Apparently I decided that we needed TWO bottles of crushed red pepper in that photo. Chalk that one up to oopsies. The thing is, we use a lot of crushed red pepper, but not enough to warrant two bottles in one photo.
Our spice list starts with the most commonly used items, then continues on down the line:
- Number One, hands down, is salt and pepper. Technically two spices, but for our purposes they work in tandem quite often. Make sure you get some good stuff. Get coarse sea salt or kosher salt. Stuff is great for cooking and it has a wide surface area, so it actually shows up in and on your food. As for the pepper? Get whole kernels in a pepper mill. The powdered stuff is worthless in comparison.
- Cumin. This guy nips at the heels of number one. We make a lot of southwestern- and Mexican-inspired foods: tacos, spicy chicken and cheese, and countless rubs for grilling meat. Plus, if you cook for a lot of vegetarian friends, cumin is a good replacement for the earthy, smoky flavors that red meat brings to the table. Try it in unexpected places, like on fried eggs. It won’t disappoint.

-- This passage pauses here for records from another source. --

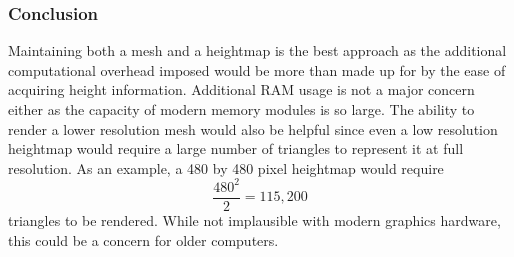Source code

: \subsubsection{Conclusion}
Maintaining both a mesh and a heightmap is the best approach as the additional computational overhead imposed would be more than made up for by the ease of acquiring height information. Additional RAM usage is not a major concern either as the capacity of modern memory modules is so large. The ability to render a lower resolution mesh would also be helpful since even a low resolution heightmap would require a large number of triangles to represent it at full resolution. As an example, a 480 by 480 pixel heightmap would require \[ \frac{480^2}{2}=115,200 \] triangles to be rendered. While not implausible with modern graphics hardware, this could be a concern for older computers.
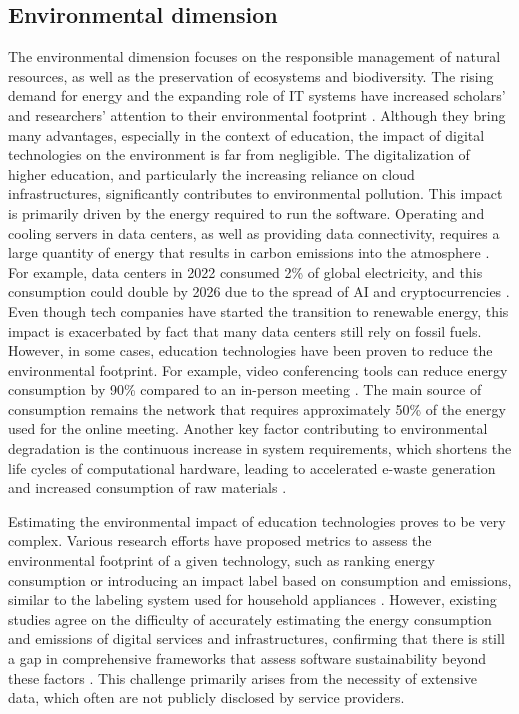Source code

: \subsection{Environmental dimension}
\label{subsec:environmental_dimension}
The environmental dimension focuses on the responsible management of natural resources, as well as the preservation of ecosystems and biodiversity. The rising demand for energy and the expanding role of IT systems have increased scholars’ and researchers’ attention to their environmental footprint \cite{lago_framing_2015}. Although they bring many advantages, especially in the context of education, the impact of digital technologies on the environment is far from negligible. 
The digitalization of higher education, and particularly the increasing reliance on cloud infrastructures, significantly contributes to environmental pollution. This impact is primarily driven by the energy required to run the software. Operating and cooling servers in data centers, as well as providing data connectivity, requires a large quantity of energy that results in carbon emissions into the atmosphere \cite{andrikopoulos_software_2021}.  For example, data centers in 2022 consumed 2\% of global electricity, and this consumption could double by 2026 due to the spread of AI and cryptocurrencies \cite{khosravi_review_2024}. Even though tech companies have started the transition to renewable energy\cite{khosravi_review_2024}, this impact is exacerbated by fact that many data centers still rely on fossil fuels.
However, in some cases, education technologies have been proven to reduce the environmental footprint. For example, video conferencing tools can reduce energy consumption by 90\% compared to an in-person meeting \cite{angeli_conceptualising_2022}. The main source of consumption remains the network that requires approximately 50\% of the energy used for the online meeting.
Another key factor contributing to environmental degradation is the continuous increase in system requirements, which shortens the life cycles of computational hardware, leading to accelerated e-waste generation and increased consumption of raw materials \cite{angeli_conceptualising_2022}.

Estimating the environmental impact of education technologies proves to be very complex. Various research efforts have proposed metrics to assess the environmental footprint of a given technology, such as ranking energy consumption \cite{hindle_green_2016} or introducing an impact label based on consumption and emissions, similar to the labeling system used for household appliances \cite{andrikopoulos_software_2021}. However, existing studies agree on the difficulty of accurately estimating the energy consumption and emissions of digital services and infrastructures, confirming that there is still a gap in comprehensive frameworks that assess software sustainability beyond these factors \cite{lago_framing_2015}. This challenge primarily arises from the necessity of extensive data, which often are not publicly disclosed by service providers.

- Garlic. Again, nearly number one. But I guess if we had a list of number ones, it wouldn’t be much of a list. Fresh garlic is always best. Lots of garlic, in our opinion, is better than not enough. Do yourself a favor and buy a garlic press. It’s one tool with one use that we still love. It’s also best to have garlic salt AND garlic powder on hand — if using garlic salt, remember to cut back on the amount of salt salt you use in the recipe. And one other thing — fresh garlic should never, ever, ever be browned. By that point, it’s burnt and bitter.
- Basil, oregano, rosemary. These are used frequently by themselves and together. We consider them part of the Italian spices family. We use them for a wide variety of flavoring. Rosemary is awesome on chicken and potatoes and oregano makes everything taste like pizza — in the best possible way. Basil is the easiest thing in the world to grow and can be frozen and thawed for sauces, like a basic tomato sauce, at a later date.
- Crushed Red Pepper. See number 2. We also use this in a lot of marinades to crank up the heat. It’s best to let crushed red pepper sit in a bit of warm oil to really get the flavor and heat out, but be warned that if you add this to a sauce or spread, the sauce or spread WILL get hotter as time passes.
So there you go. If you don’t have these spices on your rack, spend the $20 and get them. Spices really make the difference in the quality of your cooking and make for more lively flavors.